Hoje teve lugar, no imenso estádio de Johannesburg, cerimônia de adeus a Nelson Mandela. Viram-se e ouviram-se acontecimentos espantosos.

Obama e Castro (o segundo) roubaram a cena com seu histórico aperto de mãos. Obama recebeu uma ovação da assistência ― dezenas de milhares de pessoas. Não passaram despercebidas as vaias com que essas mesmas pessoas receberam Jacob Zuma, atual presidente do país. Visita de presidente a estádio anda se tornando um exercício arriscado…

Cinco presidentes Foto: Roberto Stuckert F°

Cinco presidentes
Foto: Roberto Stuckert F°

Alguns notaram a falta de Benjamin Netanyahu, primeiro-ministro de Israel. Ele disse que não iria para não gastar dinheiro do país. Como pretexto, soou meio capenga. Dizem os analistas que, na verdade, o homem estava com receio de ser acolhido por uma salva de apupos. Muitos hão de se lembrar que, nos tempos duros em que vigorava o apartheid na África do Sul, Israel foi um dos raros e constantes parceiros econômicos do país.

Dona Dilma e sua corte tiveram a excelente ideia de convidar os quatro antigos presidentes do Brasil para acompanhá-los na viagem. E, naturalmente, deram-lhes carona no Airbus presidencial. A equipe de Obama procedeu de maneira análoga. Levaram todos os que ainda estão em condições de viajar ― faltou Bush pai que, aos 89 anos, talvez tenha dificuldade em se locomover. As imagens da chegada do avião a Johannesburg mostraram Obama e Bush filho descendo do mesmo aparelho. É de crer que todos tenham viajado juntos.

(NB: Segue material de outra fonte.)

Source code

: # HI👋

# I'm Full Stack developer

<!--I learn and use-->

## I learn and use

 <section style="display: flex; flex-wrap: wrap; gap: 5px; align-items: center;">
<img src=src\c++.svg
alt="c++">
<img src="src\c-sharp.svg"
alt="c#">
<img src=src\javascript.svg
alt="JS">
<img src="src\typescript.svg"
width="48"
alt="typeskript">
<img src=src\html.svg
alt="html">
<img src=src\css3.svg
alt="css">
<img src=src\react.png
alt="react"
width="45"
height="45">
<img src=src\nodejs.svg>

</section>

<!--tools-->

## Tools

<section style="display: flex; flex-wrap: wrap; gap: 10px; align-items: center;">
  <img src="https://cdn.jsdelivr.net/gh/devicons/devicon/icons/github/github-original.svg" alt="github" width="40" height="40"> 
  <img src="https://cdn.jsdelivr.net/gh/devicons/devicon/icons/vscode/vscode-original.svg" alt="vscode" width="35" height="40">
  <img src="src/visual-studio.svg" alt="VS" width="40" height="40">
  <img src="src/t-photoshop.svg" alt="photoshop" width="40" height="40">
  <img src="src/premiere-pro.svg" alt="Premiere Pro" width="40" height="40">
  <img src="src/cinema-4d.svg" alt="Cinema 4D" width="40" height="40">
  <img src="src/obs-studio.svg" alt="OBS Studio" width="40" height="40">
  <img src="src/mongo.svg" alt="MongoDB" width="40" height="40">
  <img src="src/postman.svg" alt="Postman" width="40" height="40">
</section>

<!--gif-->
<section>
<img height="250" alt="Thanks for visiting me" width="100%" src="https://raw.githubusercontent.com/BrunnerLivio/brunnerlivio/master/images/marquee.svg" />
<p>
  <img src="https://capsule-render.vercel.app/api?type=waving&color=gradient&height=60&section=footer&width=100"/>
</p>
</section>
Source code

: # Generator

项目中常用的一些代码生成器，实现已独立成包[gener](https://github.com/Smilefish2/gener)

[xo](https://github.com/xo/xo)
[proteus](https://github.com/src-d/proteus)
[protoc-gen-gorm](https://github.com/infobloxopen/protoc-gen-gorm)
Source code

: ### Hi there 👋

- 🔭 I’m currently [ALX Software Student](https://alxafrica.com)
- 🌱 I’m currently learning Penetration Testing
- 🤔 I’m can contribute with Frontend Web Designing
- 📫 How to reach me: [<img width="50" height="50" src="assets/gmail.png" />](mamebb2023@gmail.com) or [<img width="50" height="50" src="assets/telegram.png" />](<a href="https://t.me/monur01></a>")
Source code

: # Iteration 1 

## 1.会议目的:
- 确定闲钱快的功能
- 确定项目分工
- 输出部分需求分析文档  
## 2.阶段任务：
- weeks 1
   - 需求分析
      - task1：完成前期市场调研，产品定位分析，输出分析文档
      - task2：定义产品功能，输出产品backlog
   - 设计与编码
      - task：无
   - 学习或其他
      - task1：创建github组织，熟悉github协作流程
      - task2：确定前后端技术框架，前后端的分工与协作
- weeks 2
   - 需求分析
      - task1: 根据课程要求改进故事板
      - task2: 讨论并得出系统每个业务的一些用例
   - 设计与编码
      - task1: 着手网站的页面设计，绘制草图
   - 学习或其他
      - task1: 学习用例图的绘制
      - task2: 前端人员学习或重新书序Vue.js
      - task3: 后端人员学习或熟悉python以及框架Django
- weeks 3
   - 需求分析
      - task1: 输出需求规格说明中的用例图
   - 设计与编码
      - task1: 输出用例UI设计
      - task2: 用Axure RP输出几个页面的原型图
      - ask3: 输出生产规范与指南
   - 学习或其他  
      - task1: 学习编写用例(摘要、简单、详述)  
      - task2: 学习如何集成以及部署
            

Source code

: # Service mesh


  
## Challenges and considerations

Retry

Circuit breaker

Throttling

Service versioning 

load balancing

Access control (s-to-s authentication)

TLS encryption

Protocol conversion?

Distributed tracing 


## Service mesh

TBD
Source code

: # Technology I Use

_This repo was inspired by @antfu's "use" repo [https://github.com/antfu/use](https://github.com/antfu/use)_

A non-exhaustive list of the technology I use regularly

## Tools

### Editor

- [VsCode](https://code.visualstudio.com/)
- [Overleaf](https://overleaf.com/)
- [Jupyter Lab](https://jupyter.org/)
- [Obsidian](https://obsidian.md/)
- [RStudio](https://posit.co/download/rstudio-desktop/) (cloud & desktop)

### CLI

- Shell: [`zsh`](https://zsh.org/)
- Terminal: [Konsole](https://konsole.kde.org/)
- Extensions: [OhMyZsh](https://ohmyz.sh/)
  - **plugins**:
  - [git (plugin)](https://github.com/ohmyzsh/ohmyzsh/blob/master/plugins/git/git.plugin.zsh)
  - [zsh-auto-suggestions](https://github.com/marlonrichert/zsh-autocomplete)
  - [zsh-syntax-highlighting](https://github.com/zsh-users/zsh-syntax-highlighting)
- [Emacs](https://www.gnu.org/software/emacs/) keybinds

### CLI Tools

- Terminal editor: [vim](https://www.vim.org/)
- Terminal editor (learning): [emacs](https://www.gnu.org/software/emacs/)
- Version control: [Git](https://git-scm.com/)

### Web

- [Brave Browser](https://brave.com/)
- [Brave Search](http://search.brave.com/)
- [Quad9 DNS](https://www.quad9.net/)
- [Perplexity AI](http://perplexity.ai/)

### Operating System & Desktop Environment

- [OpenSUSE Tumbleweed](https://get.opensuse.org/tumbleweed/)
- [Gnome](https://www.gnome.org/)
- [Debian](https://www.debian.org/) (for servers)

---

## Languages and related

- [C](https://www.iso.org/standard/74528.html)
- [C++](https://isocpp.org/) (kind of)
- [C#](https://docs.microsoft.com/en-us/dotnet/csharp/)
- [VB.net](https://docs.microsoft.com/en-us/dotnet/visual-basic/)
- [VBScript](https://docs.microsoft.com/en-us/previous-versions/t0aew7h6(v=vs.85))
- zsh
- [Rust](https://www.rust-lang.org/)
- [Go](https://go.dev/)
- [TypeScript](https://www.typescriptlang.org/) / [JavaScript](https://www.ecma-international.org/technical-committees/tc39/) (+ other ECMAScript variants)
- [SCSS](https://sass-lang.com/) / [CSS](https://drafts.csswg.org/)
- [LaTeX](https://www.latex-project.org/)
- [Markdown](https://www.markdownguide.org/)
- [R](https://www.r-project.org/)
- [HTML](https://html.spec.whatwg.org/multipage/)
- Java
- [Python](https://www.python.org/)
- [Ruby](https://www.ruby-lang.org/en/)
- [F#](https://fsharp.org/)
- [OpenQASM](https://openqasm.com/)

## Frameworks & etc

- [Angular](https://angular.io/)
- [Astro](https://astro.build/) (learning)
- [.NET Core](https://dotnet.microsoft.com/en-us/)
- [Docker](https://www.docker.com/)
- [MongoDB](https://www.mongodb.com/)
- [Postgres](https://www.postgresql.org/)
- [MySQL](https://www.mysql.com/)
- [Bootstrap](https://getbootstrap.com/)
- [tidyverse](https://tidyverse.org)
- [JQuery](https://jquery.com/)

by Alberto Alpino F°, desenhista capixaba

by Alberto Alpino F°, desenhista capixaba

Quem acompanhou a transmissão ao vivo talvez tenha percebido Monsieur Hollande e Monsieur Sarkozy, o atual presidente da França e seu predecessor, sentados lado a lado na tribuna reservada às autoridades.

O que pouca gente fora da França ficou sabendo é que o presidente atual convidou, sim, seu antecessor. Mas com uma condição: que viajassem em aviões separados. É voz corrente que os dois se odeiam. Resultado: os mandachuvas franceses precisaram de três aviões ― um para o presidente, mais um para o ex-presidente e um terceiro sobressalente, aquele estepe que se costuma levar.

Quando a imprensa francesa botou a boca no trombone para anunciar ao povo esse desperdício de dinheiro público, chegou a explicação. É que, na volta, o presidente atual tinha previsto uma parada na República Centro-Africana, onde o pau anda comendo tão feio que tropas francesas estão lá para acalmar os ânimos.

Sarkozy e Hollande em Johannesburg

Sarkozy e Hollande em Johannesburg

O pretexto pareceu mal costurado. Poderiam ter viajado juntos e dado ao distinto público uma imagem mais civilizada. Para organizar a volta, sempre se encontraria um jeito.

É raro, mas acontece: as altas personagens brasileiras, desta vez, se comportaram mais civilizadamente que as francesas. Que fique aqui consignada minha admiração.